To do
From the first line to the last, give the data again exactly.

[Records from a collection]
========================================
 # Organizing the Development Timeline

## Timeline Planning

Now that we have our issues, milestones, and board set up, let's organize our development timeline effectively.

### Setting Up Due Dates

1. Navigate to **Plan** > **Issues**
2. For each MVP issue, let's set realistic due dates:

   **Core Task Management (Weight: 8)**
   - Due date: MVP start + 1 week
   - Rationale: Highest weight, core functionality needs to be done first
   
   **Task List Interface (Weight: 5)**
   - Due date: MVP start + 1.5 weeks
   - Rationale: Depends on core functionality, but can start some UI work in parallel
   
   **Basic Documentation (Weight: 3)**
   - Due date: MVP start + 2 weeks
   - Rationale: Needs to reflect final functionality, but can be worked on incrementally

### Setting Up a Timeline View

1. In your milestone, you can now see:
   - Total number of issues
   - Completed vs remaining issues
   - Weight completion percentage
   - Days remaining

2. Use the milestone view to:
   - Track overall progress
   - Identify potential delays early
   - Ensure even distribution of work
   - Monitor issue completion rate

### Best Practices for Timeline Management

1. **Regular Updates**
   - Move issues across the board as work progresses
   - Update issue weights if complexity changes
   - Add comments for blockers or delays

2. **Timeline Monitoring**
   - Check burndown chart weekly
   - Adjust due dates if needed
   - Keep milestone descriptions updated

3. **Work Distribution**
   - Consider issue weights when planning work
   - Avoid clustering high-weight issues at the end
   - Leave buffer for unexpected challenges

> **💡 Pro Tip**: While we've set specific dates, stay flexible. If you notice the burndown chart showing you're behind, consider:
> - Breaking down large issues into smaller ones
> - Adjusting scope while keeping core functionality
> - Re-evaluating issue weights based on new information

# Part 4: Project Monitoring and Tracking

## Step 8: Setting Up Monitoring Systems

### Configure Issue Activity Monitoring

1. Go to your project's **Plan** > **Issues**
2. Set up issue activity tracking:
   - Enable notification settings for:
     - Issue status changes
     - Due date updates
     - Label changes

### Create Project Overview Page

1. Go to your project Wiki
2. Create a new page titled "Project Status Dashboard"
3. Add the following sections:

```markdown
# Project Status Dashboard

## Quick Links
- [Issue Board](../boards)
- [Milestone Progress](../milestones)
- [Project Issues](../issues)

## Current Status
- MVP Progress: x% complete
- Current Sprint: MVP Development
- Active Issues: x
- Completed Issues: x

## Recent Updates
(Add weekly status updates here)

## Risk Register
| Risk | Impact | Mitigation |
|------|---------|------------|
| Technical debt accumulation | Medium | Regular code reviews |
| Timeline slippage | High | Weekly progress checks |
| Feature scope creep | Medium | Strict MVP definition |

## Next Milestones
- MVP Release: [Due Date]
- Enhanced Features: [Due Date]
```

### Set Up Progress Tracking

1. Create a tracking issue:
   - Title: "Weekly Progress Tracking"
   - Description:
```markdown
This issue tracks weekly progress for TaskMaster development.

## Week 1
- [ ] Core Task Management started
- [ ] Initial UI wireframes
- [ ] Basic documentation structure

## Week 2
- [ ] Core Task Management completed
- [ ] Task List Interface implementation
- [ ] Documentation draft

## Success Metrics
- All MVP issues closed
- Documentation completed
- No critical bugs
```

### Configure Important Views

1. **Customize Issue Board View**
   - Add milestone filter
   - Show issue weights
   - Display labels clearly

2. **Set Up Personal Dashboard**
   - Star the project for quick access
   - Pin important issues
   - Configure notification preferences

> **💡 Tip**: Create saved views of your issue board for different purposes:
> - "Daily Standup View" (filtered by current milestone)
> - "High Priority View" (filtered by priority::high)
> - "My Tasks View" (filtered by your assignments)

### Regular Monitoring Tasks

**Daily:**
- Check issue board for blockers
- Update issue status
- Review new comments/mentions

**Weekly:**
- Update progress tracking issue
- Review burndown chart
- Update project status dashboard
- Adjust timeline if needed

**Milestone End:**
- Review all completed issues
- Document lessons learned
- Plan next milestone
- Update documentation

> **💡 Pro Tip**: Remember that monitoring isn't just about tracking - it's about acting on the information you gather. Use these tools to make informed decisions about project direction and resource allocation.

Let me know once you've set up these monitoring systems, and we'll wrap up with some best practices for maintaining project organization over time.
========================================
Task result
 # Organizing the Development Timeline

## Timeline Planning

Now that we have our issues, milestones, and board set up, let's organize our development timeline effectively.

### Setting Up Due Dates

1. Navigate to **Plan** > **Issues**
2. For each MVP issue, let's set realistic due dates:

   **Core Task Management (Weight: 8)**
   - Due date: MVP start + 1 week
   - Rationale: Highest weight, core functionality needs to be done first
   
   **Task List Interface (Weight: 5)**
   - Due date: MVP start + 1.5 weeks
   - Rationale: Depends on core functionality, but can start some UI work in parallel
   
   **Basic Documentation (Weight: 3)**
   - Due date: MVP start + 2 weeks
   - Rationale: Needs to reflect final functionality, but can be worked on incrementally

### Setting Up a Timeline View

1. In your milestone, you can now see:
   - Total number of issues
   - Completed vs remaining issues
   - Weight completion percentage
   - Days remaining

2. Use the milestone view to:
   - Track overall progress
   - Identify potential delays early
   - Ensure even distribution of work
   - Monitor issue completion rate

### Best Practices for Timeline Management

1. **Regular Updates**
   - Move issues across the board as work progresses
   - Update issue weights if complexity changes
   - Add comments for blockers or delays

2. **Timeline Monitoring**
   - Check burndown chart weekly
   - Adjust due dates if needed
   - Keep milestone descriptions updated

3. **Work Distribution**
   - Consider issue weights when planning work
   - Avoid clustering high-weight issues at the end
   - Leave buffer for unexpected challenges

> **💡 Pro Tip**: While we've set specific dates, stay flexible. If you notice the burndown chart showing you're behind, consider:
> - Breaking down large issues into smaller ones
> - Adjusting scope while keeping core functionality
> - Re-evaluating issue weights based on new information

# Part 4: Project Monitoring and Tracking

## Step 8: Setting Up Monitoring Systems

### Configure Issue Activity Monitoring

1. Go to your project's **Plan** > **Issues**
2. Set up issue activity tracking:
   - Enable notification settings for:
     - Issue status changes
     - Due date updates
     - Label changes

### Create Project Overview Page

1. Go to your project Wiki
2. Create a new page titled "Project Status Dashboard"
3. Add the following sections:

```markdown
# Project Status Dashboard

## Quick Links
- [Issue Board](../boards)
- [Milestone Progress](../milestones)
- [Project Issues](../issues)

## Current Status
- MVP Progress: x% complete
- Current Sprint: MVP Development
- Active Issues: x
- Completed Issues: x

## Recent Updates
(Add weekly status updates here)

## Risk Register
| Risk | Impact | Mitigation |
|------|---------|------------|
| Technical debt accumulation | Medium | Regular code reviews |
| Timeline slippage | High | Weekly progress checks |
| Feature scope creep | Medium | Strict MVP definition |

## Next Milestones
- MVP Release: [Due Date]
- Enhanced Features: [Due Date]
```

### Set Up Progress Tracking

1. Create a tracking issue:
   - Title: "Weekly Progress Tracking"
   - Description:
```markdown
This issue tracks weekly progress for TaskMaster development.

## Week 1
- [ ] Core Task Management started
- [ ] Initial UI wireframes
- [ ] Basic documentation structure

## Week 2
- [ ] Core Task Management completed
- [ ] Task List Interface implementation
- [ ] Documentation draft

## Success Metrics
- All MVP issues closed
- Documentation completed
- No critical bugs
```

### Configure Important Views

1. **Customize Issue Board View**
   - Add milestone filter
   - Show issue weights
   - Display labels clearly

2. **Set Up Personal Dashboard**
   - Star the project for quick access
   - Pin important issues
   - Configure notification preferences

> **💡 Tip**: Create saved views of your issue board for different purposes:
> - "Daily Standup View" (filtered by current milestone)
> - "High Priority View" (filtered by priority::high)
> - "My Tasks View" (filtered by your assignments)

### Regular Monitoring Tasks

**Daily:**
- Check issue board for blockers
- Update issue status
- Review new comments/mentions

**Weekly:**
- Update progress tracking issue
- Review burndown chart
- Update project status dashboard
- Adjust timeline if needed

**Milestone End:**
- Review all completed issues
- Document lessons learned
- Plan next milestone
- Update documentation

> **💡 Pro Tip**: Remember that monitoring isn't just about tracking - it's about acting on the information you gather. Use these tools to make informed decisions about project direction and resource allocation.

Let me know once you've set up these monitoring systems, and we'll wrap up with some best practices for maintaining project organization over time.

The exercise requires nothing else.